> SUPPLIED ENTRIES
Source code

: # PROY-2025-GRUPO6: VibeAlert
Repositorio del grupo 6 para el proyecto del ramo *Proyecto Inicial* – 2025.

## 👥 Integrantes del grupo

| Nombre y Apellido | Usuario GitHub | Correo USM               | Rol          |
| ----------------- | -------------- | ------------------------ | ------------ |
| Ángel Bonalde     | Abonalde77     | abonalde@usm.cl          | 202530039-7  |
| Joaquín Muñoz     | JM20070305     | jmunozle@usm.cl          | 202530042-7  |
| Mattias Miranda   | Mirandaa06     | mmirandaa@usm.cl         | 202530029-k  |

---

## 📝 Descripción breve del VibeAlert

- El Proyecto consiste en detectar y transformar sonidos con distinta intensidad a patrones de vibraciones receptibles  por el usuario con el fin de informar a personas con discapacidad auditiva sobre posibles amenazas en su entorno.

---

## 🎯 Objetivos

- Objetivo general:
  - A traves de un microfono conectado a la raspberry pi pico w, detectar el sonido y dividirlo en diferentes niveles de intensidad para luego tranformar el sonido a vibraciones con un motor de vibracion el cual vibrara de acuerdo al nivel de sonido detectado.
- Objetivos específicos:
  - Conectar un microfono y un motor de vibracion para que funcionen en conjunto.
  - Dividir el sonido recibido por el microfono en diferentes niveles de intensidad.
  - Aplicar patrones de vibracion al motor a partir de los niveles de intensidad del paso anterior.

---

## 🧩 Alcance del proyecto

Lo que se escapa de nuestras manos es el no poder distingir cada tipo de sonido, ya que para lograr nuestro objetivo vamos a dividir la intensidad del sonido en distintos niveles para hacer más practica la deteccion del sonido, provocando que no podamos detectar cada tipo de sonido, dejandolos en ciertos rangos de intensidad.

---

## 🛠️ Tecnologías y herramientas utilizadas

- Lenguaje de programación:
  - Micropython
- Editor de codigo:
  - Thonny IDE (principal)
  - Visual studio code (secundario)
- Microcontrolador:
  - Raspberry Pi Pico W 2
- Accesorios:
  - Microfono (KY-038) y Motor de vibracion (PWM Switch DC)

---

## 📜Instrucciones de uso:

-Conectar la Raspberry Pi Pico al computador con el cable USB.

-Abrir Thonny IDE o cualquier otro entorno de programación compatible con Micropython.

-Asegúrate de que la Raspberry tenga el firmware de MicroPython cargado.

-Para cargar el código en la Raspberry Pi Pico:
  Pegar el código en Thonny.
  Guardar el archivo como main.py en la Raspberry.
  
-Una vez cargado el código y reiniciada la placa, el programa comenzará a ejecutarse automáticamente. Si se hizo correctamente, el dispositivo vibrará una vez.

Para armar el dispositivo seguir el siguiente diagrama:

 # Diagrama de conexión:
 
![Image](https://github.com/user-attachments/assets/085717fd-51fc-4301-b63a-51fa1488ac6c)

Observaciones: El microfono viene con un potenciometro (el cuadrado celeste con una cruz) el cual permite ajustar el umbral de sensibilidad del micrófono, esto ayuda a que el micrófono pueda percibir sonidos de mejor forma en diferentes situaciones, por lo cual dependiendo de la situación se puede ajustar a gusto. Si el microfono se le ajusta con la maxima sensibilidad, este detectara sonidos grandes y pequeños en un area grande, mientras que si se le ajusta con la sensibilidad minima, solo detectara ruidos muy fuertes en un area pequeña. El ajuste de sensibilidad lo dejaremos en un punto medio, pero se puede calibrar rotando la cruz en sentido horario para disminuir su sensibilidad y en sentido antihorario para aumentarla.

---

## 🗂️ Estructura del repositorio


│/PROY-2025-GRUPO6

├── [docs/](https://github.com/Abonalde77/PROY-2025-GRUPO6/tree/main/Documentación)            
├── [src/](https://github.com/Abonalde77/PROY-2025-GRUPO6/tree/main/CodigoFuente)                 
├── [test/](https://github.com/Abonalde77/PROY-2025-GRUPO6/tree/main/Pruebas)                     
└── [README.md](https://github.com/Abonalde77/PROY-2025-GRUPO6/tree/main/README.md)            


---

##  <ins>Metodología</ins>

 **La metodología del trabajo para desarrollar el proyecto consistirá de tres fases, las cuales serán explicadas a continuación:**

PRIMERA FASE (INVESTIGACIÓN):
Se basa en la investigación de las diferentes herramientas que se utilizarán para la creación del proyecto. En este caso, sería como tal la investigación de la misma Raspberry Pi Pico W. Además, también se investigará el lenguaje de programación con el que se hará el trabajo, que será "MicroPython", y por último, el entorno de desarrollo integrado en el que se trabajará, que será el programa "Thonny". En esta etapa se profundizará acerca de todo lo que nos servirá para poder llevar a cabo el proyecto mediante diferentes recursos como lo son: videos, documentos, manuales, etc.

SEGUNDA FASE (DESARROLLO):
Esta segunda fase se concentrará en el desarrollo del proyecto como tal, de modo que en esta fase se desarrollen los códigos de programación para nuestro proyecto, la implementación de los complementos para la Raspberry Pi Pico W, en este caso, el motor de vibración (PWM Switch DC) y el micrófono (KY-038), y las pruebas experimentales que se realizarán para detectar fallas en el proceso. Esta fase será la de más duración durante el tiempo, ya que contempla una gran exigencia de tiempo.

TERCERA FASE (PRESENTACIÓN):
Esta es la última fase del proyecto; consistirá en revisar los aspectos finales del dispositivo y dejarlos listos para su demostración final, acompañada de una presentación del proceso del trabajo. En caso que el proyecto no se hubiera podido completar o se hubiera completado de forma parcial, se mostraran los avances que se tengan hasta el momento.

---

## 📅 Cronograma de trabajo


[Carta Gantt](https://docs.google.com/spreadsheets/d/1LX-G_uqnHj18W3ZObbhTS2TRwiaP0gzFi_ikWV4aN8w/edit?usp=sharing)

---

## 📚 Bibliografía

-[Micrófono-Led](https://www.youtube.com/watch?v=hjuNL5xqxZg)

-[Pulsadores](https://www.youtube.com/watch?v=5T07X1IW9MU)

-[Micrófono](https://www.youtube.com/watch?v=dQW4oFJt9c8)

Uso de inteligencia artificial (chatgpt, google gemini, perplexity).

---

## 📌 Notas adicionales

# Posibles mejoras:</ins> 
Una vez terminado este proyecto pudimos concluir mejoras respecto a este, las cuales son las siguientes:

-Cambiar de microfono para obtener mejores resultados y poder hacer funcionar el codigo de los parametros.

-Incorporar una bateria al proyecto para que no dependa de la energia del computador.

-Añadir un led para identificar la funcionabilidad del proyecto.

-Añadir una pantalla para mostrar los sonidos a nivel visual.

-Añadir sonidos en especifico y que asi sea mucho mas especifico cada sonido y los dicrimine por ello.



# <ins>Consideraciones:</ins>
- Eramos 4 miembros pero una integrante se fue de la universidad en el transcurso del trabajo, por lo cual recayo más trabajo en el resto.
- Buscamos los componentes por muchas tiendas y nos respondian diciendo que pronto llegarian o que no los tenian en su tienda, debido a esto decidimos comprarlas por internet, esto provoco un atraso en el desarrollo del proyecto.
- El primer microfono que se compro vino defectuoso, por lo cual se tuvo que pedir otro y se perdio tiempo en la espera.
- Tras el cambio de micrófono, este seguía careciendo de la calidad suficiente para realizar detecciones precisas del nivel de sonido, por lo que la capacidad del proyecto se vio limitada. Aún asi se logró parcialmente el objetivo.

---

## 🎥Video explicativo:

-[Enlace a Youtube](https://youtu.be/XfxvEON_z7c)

> TASK DESCRIPTION
Line by line, transcribe the material above without leaving anything out.

> SOLUTION BELOW
Source code

: # PROY-2025-GRUPO6: VibeAlert
Repositorio del grupo 6 para el proyecto del ramo *Proyecto Inicial* – 2025.

## 👥 Integrantes del grupo

| Nombre y Apellido | Usuario GitHub | Correo USM               | Rol          |
| ----------------- | -------------- | ------------------------ | ------------ |
| Ángel Bonalde     | Abonalde77     | abonalde@usm.cl          | 202530039-7  |
| Joaquín Muñoz     | JM20070305     | jmunozle@usm.cl          | 202530042-7  |
| Mattias Miranda   | Mirandaa06     | mmirandaa@usm.cl         | 202530029-k  |

---

## 📝 Descripción breve del VibeAlert

- El Proyecto consiste en detectar y transformar sonidos con distinta intensidad a patrones de vibraciones receptibles  por el usuario con el fin de informar a personas con discapacidad auditiva sobre posibles amenazas en su entorno.

---

## 🎯 Objetivos

- Objetivo general:
  - A traves de un microfono conectado a la raspberry pi pico w, detectar el sonido y dividirlo en diferentes niveles de intensidad para luego tranformar el sonido a vibraciones con un motor de vibracion el cual vibrara de acuerdo al nivel de sonido detectado.
- Objetivos específicos:
  - Conectar un microfono y un motor de vibracion para que funcionen en conjunto.
  - Dividir el sonido recibido por el microfono en diferentes niveles de intensidad.
  - Aplicar patrones de vibracion al motor a partir de los niveles de intensidad del paso anterior.

---

## 🧩 Alcance del proyecto

Lo que se escapa de nuestras manos es el no poder distingir cada tipo de sonido, ya que para lograr nuestro objetivo vamos a dividir la intensidad del sonido en distintos niveles para hacer más practica la deteccion del sonido, provocando que no podamos detectar cada tipo de sonido, dejandolos en ciertos rangos de intensidad.

---

## 🛠️ Tecnologías y herramientas utilizadas

- Lenguaje de programación:
  - Micropython
- Editor de codigo:
  - Thonny IDE (principal)
  - Visual studio code (secundario)
- Microcontrolador:
  - Raspberry Pi Pico W 2
- Accesorios:
  - Microfono (KY-038) y Motor de vibracion (PWM Switch DC)

---

## 📜Instrucciones de uso:

-Conectar la Raspberry Pi Pico al computador con el cable USB.

-Abrir Thonny IDE o cualquier otro entorno de programación compatible con Micropython.

-Asegúrate de que la Raspberry tenga el firmware de MicroPython cargado.

-Para cargar el código en la Raspberry Pi Pico:
  Pegar el código en Thonny.
  Guardar el archivo como main.py en la Raspberry.
  
-Una vez cargado el código y reiniciada la placa, el programa comenzará a ejecutarse automáticamente. Si se hizo correctamente, el dispositivo vibrará una vez.

Para armar el dispositivo seguir el siguiente diagrama:

 # Diagrama de conexión:
 
![Image](https://github.com/user-attachments/assets/085717fd-51fc-4301-b63a-51fa1488ac6c)

Observaciones: El microfono viene con un potenciometro (el cuadrado celeste con una cruz) el cual permite ajustar el umbral de sensibilidad del micrófono, esto ayuda a que el micrófono pueda percibir sonidos de mejor forma en diferentes situaciones, por lo cual dependiendo de la situación se puede ajustar a gusto. Si el microfono se le ajusta con la maxima sensibilidad, este detectara sonidos grandes y pequeños en un area grande, mientras que si se le ajusta con la sensibilidad minima, solo detectara ruidos muy fuertes en un area pequeña. El ajuste de sensibilidad lo dejaremos en un punto medio, pero se puede calibrar rotando la cruz en sentido horario para disminuir su sensibilidad y en sentido antihorario para aumentarla.

---

## 🗂️ Estructura del repositorio


│/PROY-2025-GRUPO6

├── [docs/](https://github.com/Abonalde77/PROY-2025-GRUPO6/tree/main/Documentación)            
├── [src/](https://github.com/Abonalde77/PROY-2025-GRUPO6/tree/main/CodigoFuente)                 
├── [test/](https://github.com/Abonalde77/PROY-2025-GRUPO6/tree/main/Pruebas)                     
└── [README.md](https://github.com/Abonalde77/PROY-2025-GRUPO6/tree/main/README.md)            


---

##  <ins>Metodología</ins>

 **La metodología del trabajo para desarrollar el proyecto consistirá de tres fases, las cuales serán explicadas a continuación:**

PRIMERA FASE (INVESTIGACIÓN):
Se basa en la investigación de las diferentes herramientas que se utilizarán para la creación del proyecto. En este caso, sería como tal la investigación de la misma Raspberry Pi Pico W. Además, también se investigará el lenguaje de programación con el que se hará el trabajo, que será "MicroPython", y por último, el entorno de desarrollo integrado en el que se trabajará, que será el programa "Thonny". En esta etapa se profundizará acerca de todo lo que nos servirá para poder llevar a cabo el proyecto mediante diferentes recursos como lo son: videos, documentos, manuales, etc.

SEGUNDA FASE (DESARROLLO):
Esta segunda fase se concentrará en el desarrollo del proyecto como tal, de modo que en esta fase se desarrollen los códigos de programación para nuestro proyecto, la implementación de los complementos para la Raspberry Pi Pico W, en este caso, el motor de vibración (PWM Switch DC) y el micrófono (KY-038), y las pruebas experimentales que se realizarán para detectar fallas en el proceso. Esta fase será la de más duración durante el tiempo, ya que contempla una gran exigencia de tiempo.

TERCERA FASE (PRESENTACIÓN):
Esta es la última fase del proyecto; consistirá en revisar los aspectos finales del dispositivo y dejarlos listos para su demostración final, acompañada de una presentación del proceso del trabajo. En caso que el proyecto no se hubiera podido completar o se hubiera completado de forma parcial, se mostraran los avances que se tengan hasta el momento.

---

## 📅 Cronograma de trabajo


[Carta Gantt](https://docs.google.com/spreadsheets/d/1LX-G_uqnHj18W3ZObbhTS2TRwiaP0gzFi_ikWV4aN8w/edit?usp=sharing)

---

## 📚 Bibliografía

-[Micrófono-Led](https://www.youtube.com/watch?v=hjuNL5xqxZg)

-[Pulsadores](https://www.youtube.com/watch?v=5T07X1IW9MU)

-[Micrófono](https://www.youtube.com/watch?v=dQW4oFJt9c8)

Uso de inteligencia artificial (chatgpt, google gemini, perplexity).

---

## 📌 Notas adicionales

# Posibles mejoras:</ins> 
Una vez terminado este proyecto pudimos concluir mejoras respecto a este, las cuales son las siguientes:

-Cambiar de microfono para obtener mejores resultados y poder hacer funcionar el codigo de los parametros.

-Incorporar una bateria al proyecto para que no dependa de la energia del computador.

-Añadir un led para identificar la funcionabilidad del proyecto.

-Añadir una pantalla para mostrar los sonidos a nivel visual.

-Añadir sonidos en especifico y que asi sea mucho mas especifico cada sonido y los dicrimine por ello.



# <ins>Consideraciones:</ins>
- Eramos 4 miembros pero una integrante se fue de la universidad en el transcurso del trabajo, por lo cual recayo más trabajo en el resto.
- Buscamos los componentes por muchas tiendas y nos respondian diciendo que pronto llegarian o que no los tenian en su tienda, debido a esto decidimos comprarlas por internet, esto provoco un atraso en el desarrollo del proyecto.
- El primer microfono que se compro vino defectuoso, por lo cual se tuvo que pedir otro y se perdio tiempo en la espera.
- Tras el cambio de micrófono, este seguía careciendo de la calidad suficiente para realizar detecciones precisas del nivel de sonido, por lo que la capacidad del proyecto se vio limitada. Aún asi se logró parcialmente el objetivo.

---

## 🎥Video explicativo:

-[Enlace a Youtube](https://youtu.be/XfxvEON_z7c)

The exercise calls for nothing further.